男は女の落としたデータディスクを拾い上げる。
「これで、証拠は無くなった。ったく、こいつを盗みだそうとするとはとんでもないやつだ…」
「ダメです!こんな不正許されるはずがない!このことは必ず世間に公表します!」
「そんなことはできねぇよ…なぜなら、あんたはここで死ぬからだ!」
ガキィン!!
「なっ!?」
男が女を斬ろうと振り下ろした剣を受け止めるガイアス
その間にエルが女を安全なところに誘導し避難させた。
「な、何者だてめぇ!」
「通りすがりの遊び人だ!」
「く、くそっ!」
男は負けじとガイアスに斬りかかるがまるで歯が立たない。
ガイアスは男の攻撃を簡単に裁き鳩尾に当て身を食らわす
「ガハッ!お、覚えてやがれ!」
敵わないと見ると男はすぐに逃げ出した…
それを見届けエルと女のもとへ行くガイアス…
「大丈夫か?」
「あ、ありがとうございます。えっと…名前は…」
「アーストだ…エル」
女の礼を素直に受け取るとエルに声をかける
「うん、すぐにクランスピア社から医療エージェントを手配するね。」
GHSを手に取りエルは通話を始めた。その間にガイアスは…
「何があったか、聞かせてくれるか?…」
女性から事情をききだすのであった…
ーーーーーーー
「インサイダー取引…」
「はい、あの男はドヴォールに店を構え悪徳商人…リーゼ・マクシアの大富豪と結託して至福を肥やそうとしているのです…」
ドヴォールの物陰で応急処置をしながら一通り女性の話を聞いた二人。
この女性の夫はそのことを告発しようとして口封じに殺されてしまったらしい…そして、夫の意志を引き継ぎデータを盗みだそうとして今に至るのだという…
「でも、一人でそんな無茶しちゃダメだよ…」
「でも、私は…」
そうこうしているうちにクランスピアの医療エージェント達が駆けつけた
「後は我々にお任せください。

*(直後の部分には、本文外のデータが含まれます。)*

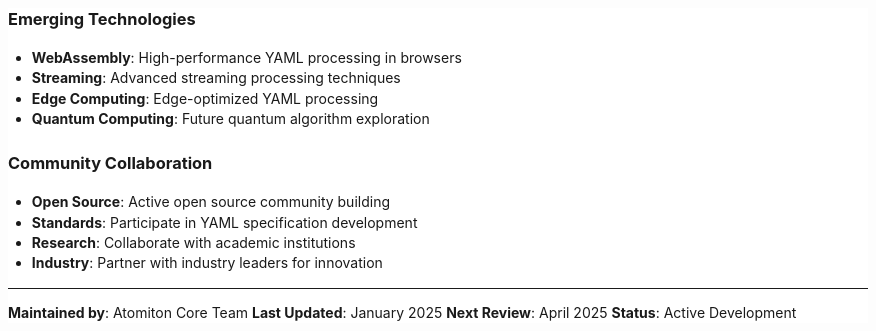 ### Emerging Technologies

- **WebAssembly**: High-performance YAML processing in browsers
- **Streaming**: Advanced streaming processing techniques
- **Edge Computing**: Edge-optimized YAML processing
- **Quantum Computing**: Future quantum algorithm exploration

### Community Collaboration

- **Open Source**: Active open source community building
- **Standards**: Participate in YAML specification development
- **Research**: Collaborate with academic institutions
- **Industry**: Partner with industry leaders for innovation

---

**Maintained by**: Atomiton Core Team **Last Updated**: January 2025 **Next
Review**: April 2025 **Status**: Active Development
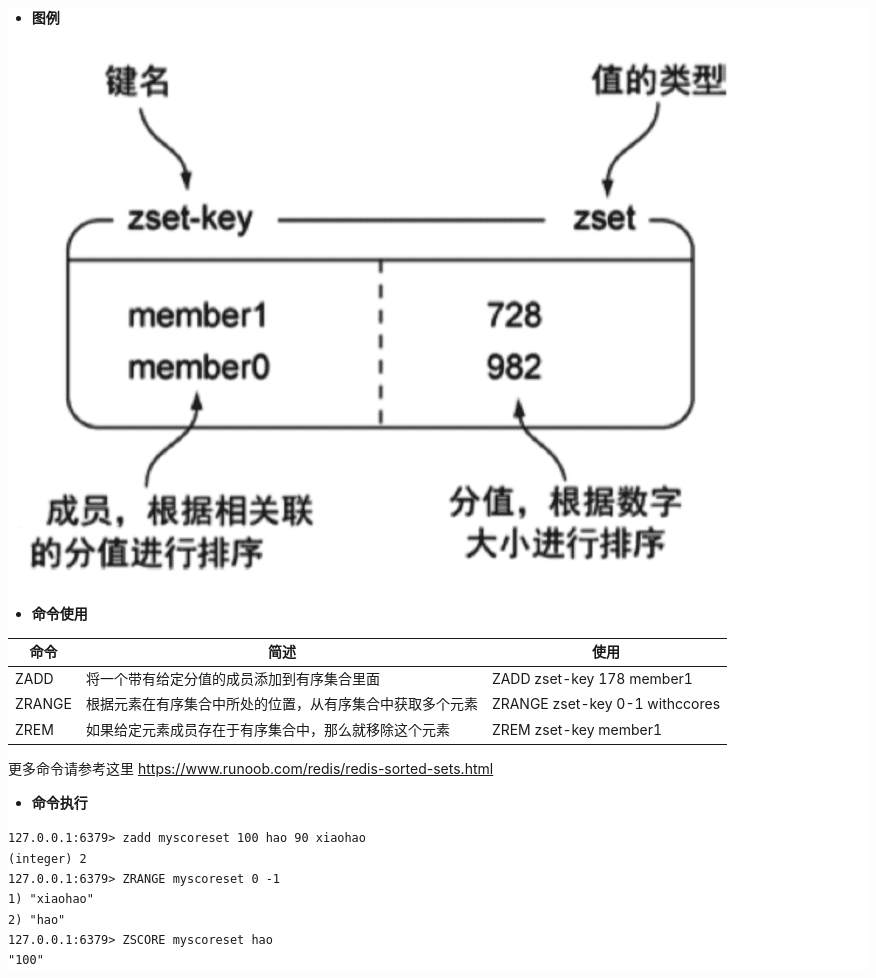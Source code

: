 - **图例**

![](img/Pasted%20image%2020240805153106.png)

- **命令使用**

|命令|简述|使用|
|---|---|---|
|ZADD|将一个带有给定分值的成员添加到有序集合里面|ZADD zset-key 178 member1|
|ZRANGE|根据元素在有序集合中所处的位置，从有序集合中获取多个元素|ZRANGE zset-key 0-1 withccores|
|ZREM|如果给定元素成员存在于有序集合中，那么就移除这个元素|ZREM zset-key member1|

更多命令请参考这里 https://www.runoob.com/redis/redis-sorted-sets.html

- **命令执行**

```
127.0.0.1:6379> zadd myscoreset 100 hao 90 xiaohao
(integer) 2
127.0.0.1:6379> ZRANGE myscoreset 0 -1
1) "xiaohao"
2) "hao"
127.0.0.1:6379> ZSCORE myscoreset hao
"100"
```
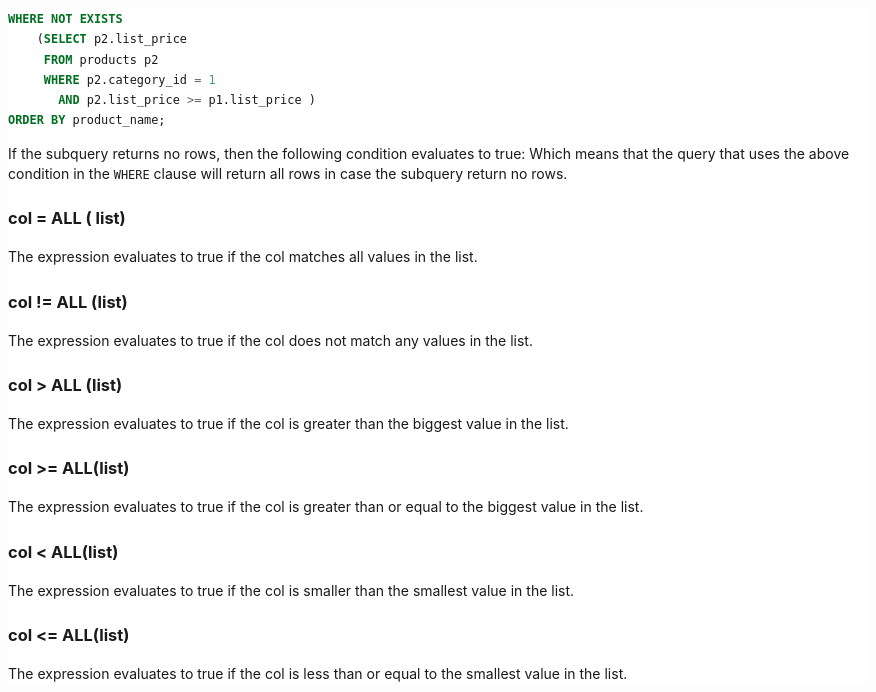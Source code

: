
 ```sql
WHERE NOT EXISTS
    (SELECT p2.list_price
     FROM products p2
     WHERE p2.category_id = 1
       AND p2.list_price >= p1.list_price )
ORDER BY product_name;
```

If the subquery returns no rows, then the following condition evaluates to true: Which means that the query that uses the above condition in the `WHERE` clause will return all rows in case the subquery return no rows.

### col = ALL ( list)

The expression evaluates to true if the col matches all values in the list.

### col != ALL (list)

The expression evaluates to true if the col does not match any values in the list.

### col > ALL (list)

The expression evaluates to true if the col is greater than the biggest value in the list.

### col >= ALL(list)

The expression evaluates to true if the col is greater than or equal to the biggest value in the list.

### col < ALL(list)

The expression evaluates to true if the col is smaller than the smallest value in the list.

### col <= ALL(list)

The expression evaluates to true if the col is less than or equal to the smallest value in the list.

」
「そういうことだから今日はゆっくり休んでね…」
医療エージェント達に運ばれる女性を見送る二人…だが、女性からはエルの言葉に対する返事を聞くことができなかった…
「エル、"俺"からクランスピア社の戦闘エージェントであるお前に依頼をだそう」
ガイアスはエルに依頼内容を伝えた。
あの女性が動いた時のことを…
次回に続きます!
一旦cmです!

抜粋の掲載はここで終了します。